EXERCISE INSTRUCTIONS — Take the line that contains "They were priests" as the first line and the last line of the records as the end. Please set down everything in that range exactly.

######

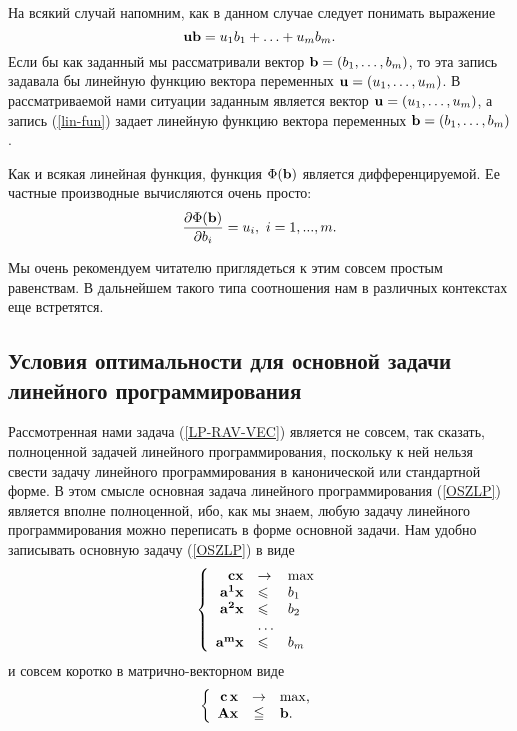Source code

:         На всякий случай напомним, как в данном случае следует понимать
    выражение
\begin{equation}\label{lin-fun}
    \mathbf{u}\mathbf{b}=u_{1}b_{1}+\ldots+u_{m}b_{m}.
\end{equation}
    Если бы как заданный мы рассматривали вектор
    $\mathbf{b}=(b_{1},\ldots,b_{m})$, то эта запись задавала бы линейную функцию
    вектора переменных $\mathbf{u}=(u_{1},\ldots,u_{m})$. В рассматриваемой нами ситуации
    заданным является вектор $\mathbf{u}=(u_{1},\ldots,u_{m})$, а запись
    (\ref{lin-fun}) задает линейную функцию вектора переменных
    $\mathbf{b}=(b_{1},\ldots,b_{m})$.

    Как и всякая линейная функция, функция $\Phi(\mathbf{b})$ является
    дифференцируемой. Ее частные производные вычисляются очень
    просто:
\begin{equation}\label{proizvodnaya-lin-fun}
    \frac{\partial\Phi(\vc{b})}{\partial b_{i}}=u_{i},\ i=1,...,m.
\end{equation}

    Мы очень рекомендуем читателю приглядеться к этим совсем простым
    равенствам. В дальнейшем такого типа соотношения нам в различных
    контекстах еще встретятся.


\subsection{Условия оптимальности для основной задачи линейного
программирования}

Рассмотренная нами задача (\ref{LP-RAV-VEC}) является не совсем, так
сказать, полноценной задачей линейного программирования, поскольку к
ней нельзя свести задачу линейного программирования в канонической
или стандартной форме. В этом смысле основная задача линейного
программирования (\ref{OSZLP}) является вполне полноценной, ибо, как
мы знаем, любую задачу линейного программирования можно переписать в
форме основной задачи. Нам удобно записывать основную задачу
(\ref{OSZLP}) в виде
\begin{equation}\label{PSZLP}
\left\{
\begin{array}{rll}
\mathbf{c}\mathbf{x} &\to & \max\\
\mathbf{a^{1}}\mathbf{x} &\leqslant& b_1 \\
\mathbf{a^{2}}\mathbf{x} &\leqslant& b_2\\
                      & \ldots &\\
\mathbf{a^{m}}\mathbf{x}  &\leqslant& b_m\\
\end{array} \right.
\end{equation}
и совсем коротко в матрично-векторном виде
\begin{equation}\label{PSZLPV}
\left\{
\begin{array}{rcl}
 \mathbf{c} \, \mathbf{x} & \to & \max,  \\
 \mathbf{A} \mathbf{x} &\leqq & \mathbf{b}. \\
 \end{array} \right.
\end{equation}

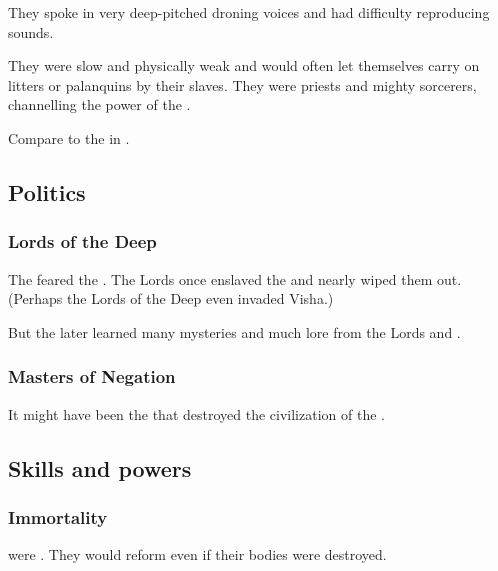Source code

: They spoke in very deep-pitched droning voices and had difficulty reproducing \humanoid sounds.

They were slow and physically weak and would often let themselves carry on litters or palanquins by their \glithid slaves. 
They were priests and mighty sorcerers, channelling the power of the \moongods.

Compare to the  in \cite[p.444]{HPLovecraft:TheDreamQuestofUnknownKadath}.









\subsection{Politics}





\subsubsection{Lords of the Deep}
The \shugul feared the .
The Lords once enslaved the \shugul and nearly wiped them out. 
(Perhaps the Lords of the Deep even invaded Visha.) 

But the \shugul later learned many mysteries and much lore from the Lords and .





\subsubsection{Masters of Negation}
It might have been the  that destroyed the civilization of the \shugul.









\subsection{Skills and powers}





\subsubsection{Immortality}
\Shugul were . 
They would reform even if their bodies were destroyed.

######

TASK OUTPUT —
They were priests and mighty sorcerers, channelling the power of the \moongods.

Compare to the  in \cite[p.444]{HPLovecraft:TheDreamQuestofUnknownKadath}.









\subsection{Politics}





\subsubsection{Lords of the Deep}
The \shugul feared the .
The Lords once enslaved the \shugul and nearly wiped them out. 
(Perhaps the Lords of the Deep even invaded Visha.) 

But the \shugul later learned many mysteries and much lore from the Lords and .





\subsubsection{Masters of Negation}
It might have been the  that destroyed the civilization of the \shugul.









\subsection{Skills and powers}





\subsubsection{Immortality}
\Shugul were . 
They would reform even if their bodies were destroyed.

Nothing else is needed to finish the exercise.